Así, esta Historia constituye un documento inestimable en lo que concierne al conocimiento de los procesos de aculturación10 que siguieron a las predicaciones franciscanas en México. Por lo demás, el método es sencillo: consiste en describir costumbres y reacciones que se producían conforme iban asentándose los frailes y los españoles en general. No intenta formular una teoría de la evangelización, ni persigue elucidar las contradicciones que se iban produciendo a medida que se conseguían éxitos en la conversión de los indígenas al Cristianismo. De hecho, destaca los problemas ideológicos que resultaban de las confrontaciones entre dos sistemas de pensar, el de los sacerdotes indígenas y el de los misioneros españoles, en este caso franciscanos.
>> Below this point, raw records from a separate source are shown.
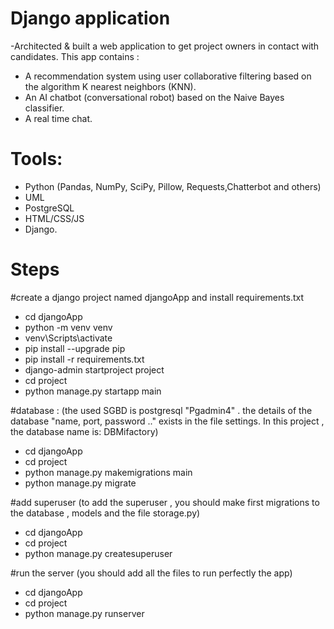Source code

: # Django application
-Architected & built a web application to get project owners in contact with
candidates.
This app contains :
* A recommendation system using user collaborative filtering based on the algorithm K nearest neighbors (KNN).
* An AI chatbot (conversational robot) based on the Naive Bayes classifier.
* A real time chat.

# Tools:
- Python (Pandas, NumPy, SciPy, Pillow, Requests,Chatterbot and others) 
- UML
- PostgreSQL
- HTML/CSS/JS
- Django.


# Steps
#create a django project named djangoApp and install requirements.txt
- cd djangoApp
- python -m venv venv
- venv\Scripts\activate
- pip install --upgrade pip
- pip install -r requirements.txt
- django-admin startproject project
- cd project
- python manage.py startapp main

#database : (the used SGBD is postgresql "Pgadmin4" . the details of the database "name, port, password .." exists in the file settings. In this project , the database name is: DBMifactory)
- cd djangoApp
- cd project
- python manage.py makemigrations main
- python manage.py migrate

#add superuser (to add the superuser , you should make first migrations to the database , models and the file storage.py)
- cd djangoApp
- cd project
- python manage.py createsuperuser

#run the server (you should add all the files to run perfectly the app)
- cd djangoApp
- cd project
- python manage.py runserver

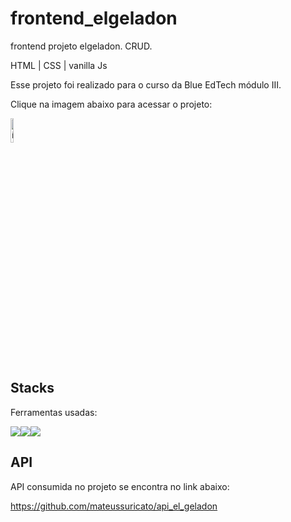# frontend_elgeladon
 frontend projeto elgeladon. CRUD.
 
 HTML | CSS | vanilla Js

Esse projeto foi realizado para o curso da Blue EdTech módulo III.

Clique na imagem abaixo para acessar o projeto:

<a href="https://elgeladonfrontend.netlify.app/" target="_blank"><img style="width:10%" src="https://cdn-icons-png.flaticon.com/512/2136/2136384.png" alt="ícone pokedex"></a>

## Stacks
Ferramentas usadas:
<div style="display:flex">
<img src="https://img.icons8.com/color/48/000000/javascript--v1.png"/>
<img src="https://img.icons8.com/color/48/000000/html-5--v2.png"/>
<img src="https://img.icons8.com/color/48/000000/css3.png"/>
</div>

## API

API consumida no projeto se encontra no link abaixo:

https://github.com/mateussuricato/api_el_geladon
En este contexto, se revela el papel de la praxis, la política misma de los franciscanos y las posibilidades que se iban dando a medida que se ampliaban las bases operativas de la predicación y la institucionalización de la Iglesia católica en el mundo americano. Siendo así, se trata de una historia religiosa singular, un período en cuyo transcurso se organizaba una nueva vida espiritual mientras aparecían en el seno de las sociedades indígenas las tramas de una transformación de su semántica cultural. Desde entonces, los significados de la vida comenzaban a ser distintos para los indígenas, pero desde luego también incorporaban nuevas realidades cognitivas y adaptativas entre los mismos españoles.

Llevados por Motolinia, debemos advertir que los modos peculiares de discutir los franciscanos materias religiosas con los indígenas representan, además de un convencimiento ideológico, la manifestación de una fuerza ética, intelectualmente expresada, que estos frailes afrontaron con impar valentía y serenidad. Pero también es obvio que esta serenidad tuvo sus nubes pasionales, aquellas a las que eran empujados por su fe. En todo caso, el relato es llevado con firmeza, destaca por su estilo directo, y aparece como determinado por recuerdos fáciles de contar porque eran propios de la persona de Motolinia. Se trata, pues, de una fuente de primera mano que, mientras conservaba su celo misionero, también podía reflexionar sobre los resultados de su experiencia.